> **PROBLEM**
From the material below, return every line that includes "values".

______________________________

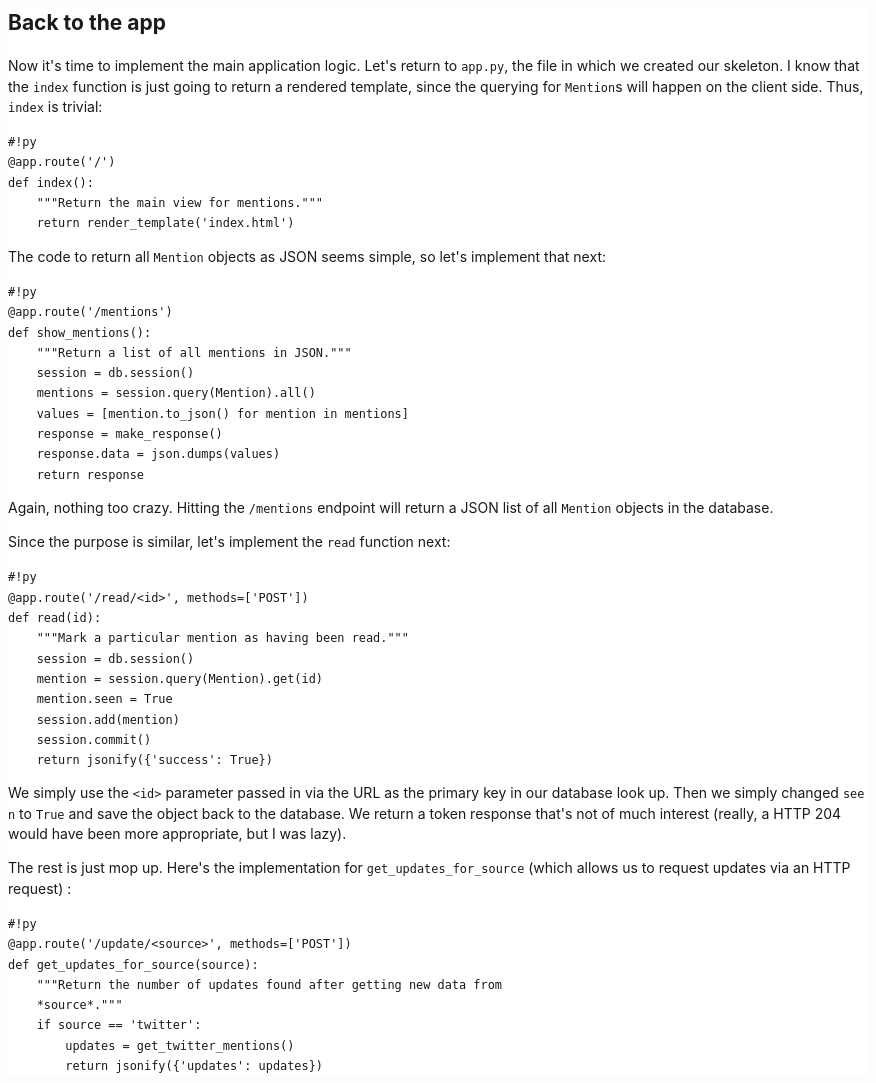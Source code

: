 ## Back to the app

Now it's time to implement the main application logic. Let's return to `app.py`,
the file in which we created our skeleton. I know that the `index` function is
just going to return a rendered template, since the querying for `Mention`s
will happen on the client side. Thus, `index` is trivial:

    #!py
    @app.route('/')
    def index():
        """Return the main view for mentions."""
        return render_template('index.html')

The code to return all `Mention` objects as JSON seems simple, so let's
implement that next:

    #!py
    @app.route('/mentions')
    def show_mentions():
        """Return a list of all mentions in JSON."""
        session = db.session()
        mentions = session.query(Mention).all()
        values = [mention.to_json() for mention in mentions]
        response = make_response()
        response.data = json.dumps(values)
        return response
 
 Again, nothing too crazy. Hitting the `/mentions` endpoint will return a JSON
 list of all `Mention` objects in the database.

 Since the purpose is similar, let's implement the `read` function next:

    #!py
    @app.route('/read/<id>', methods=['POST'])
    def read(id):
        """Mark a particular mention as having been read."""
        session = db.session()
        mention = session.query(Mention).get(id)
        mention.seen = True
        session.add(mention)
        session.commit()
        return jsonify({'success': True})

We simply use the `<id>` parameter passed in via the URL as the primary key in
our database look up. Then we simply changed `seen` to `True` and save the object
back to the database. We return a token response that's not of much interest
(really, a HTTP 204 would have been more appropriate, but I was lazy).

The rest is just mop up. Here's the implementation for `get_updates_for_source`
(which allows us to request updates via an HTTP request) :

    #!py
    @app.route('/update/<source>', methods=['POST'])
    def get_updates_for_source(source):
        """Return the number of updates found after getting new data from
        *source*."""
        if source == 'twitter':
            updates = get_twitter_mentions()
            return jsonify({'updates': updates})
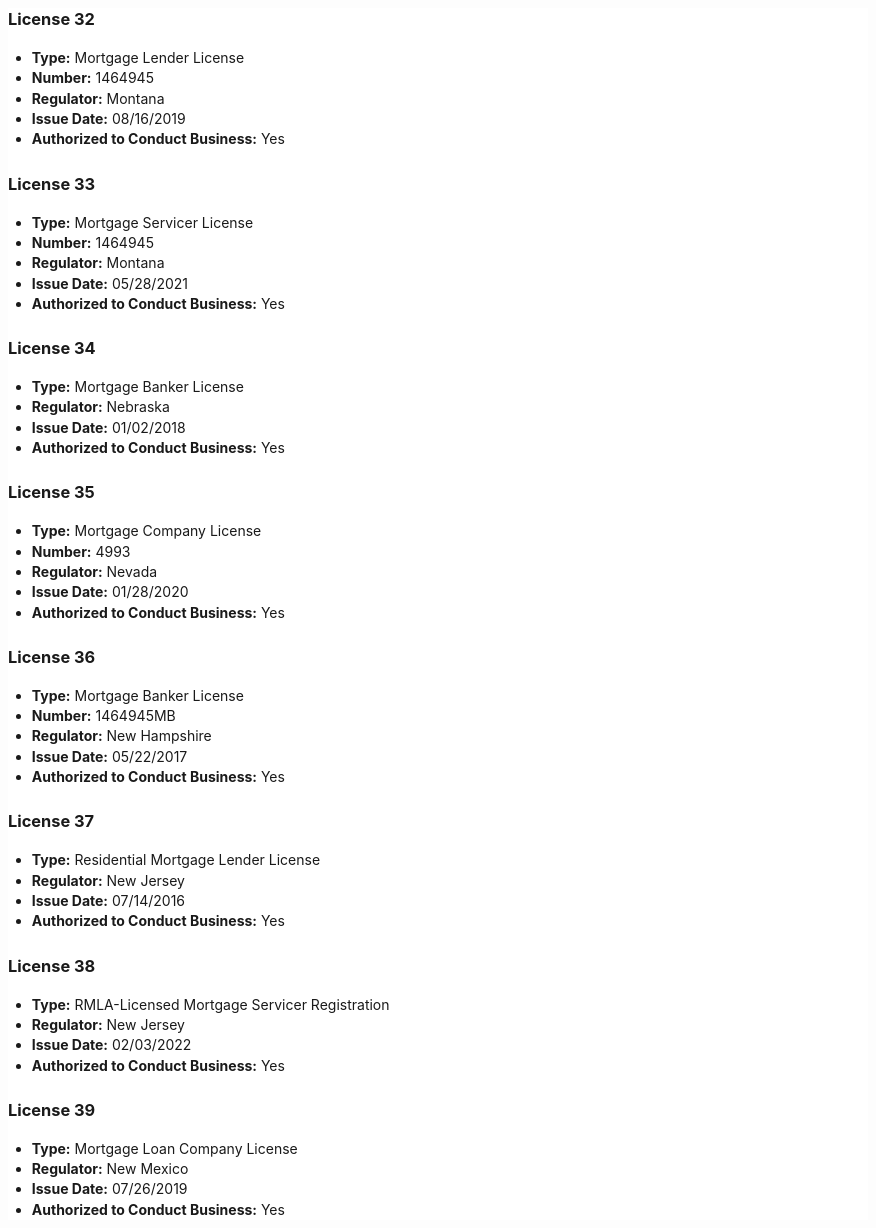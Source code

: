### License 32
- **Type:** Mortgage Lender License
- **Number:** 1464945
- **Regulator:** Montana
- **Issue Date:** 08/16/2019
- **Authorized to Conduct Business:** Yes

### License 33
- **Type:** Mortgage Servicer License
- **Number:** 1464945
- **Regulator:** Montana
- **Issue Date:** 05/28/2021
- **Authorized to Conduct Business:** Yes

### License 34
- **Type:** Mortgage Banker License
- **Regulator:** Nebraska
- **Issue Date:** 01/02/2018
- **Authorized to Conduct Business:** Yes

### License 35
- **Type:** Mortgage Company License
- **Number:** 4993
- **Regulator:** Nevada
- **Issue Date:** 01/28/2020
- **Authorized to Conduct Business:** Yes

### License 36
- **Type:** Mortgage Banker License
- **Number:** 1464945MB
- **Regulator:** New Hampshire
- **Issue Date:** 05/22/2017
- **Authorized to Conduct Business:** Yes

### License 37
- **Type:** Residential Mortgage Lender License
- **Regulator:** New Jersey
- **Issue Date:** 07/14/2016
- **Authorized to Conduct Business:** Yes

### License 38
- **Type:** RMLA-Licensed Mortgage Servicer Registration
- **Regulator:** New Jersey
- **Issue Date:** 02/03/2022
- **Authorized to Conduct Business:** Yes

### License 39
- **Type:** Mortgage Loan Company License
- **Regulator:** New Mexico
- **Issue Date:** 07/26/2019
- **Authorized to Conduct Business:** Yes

______________________________

> **WRITTEN SOLUTION**
        values = [mention.to_json() for mention in mentions]
        response.data = json.dumps(values)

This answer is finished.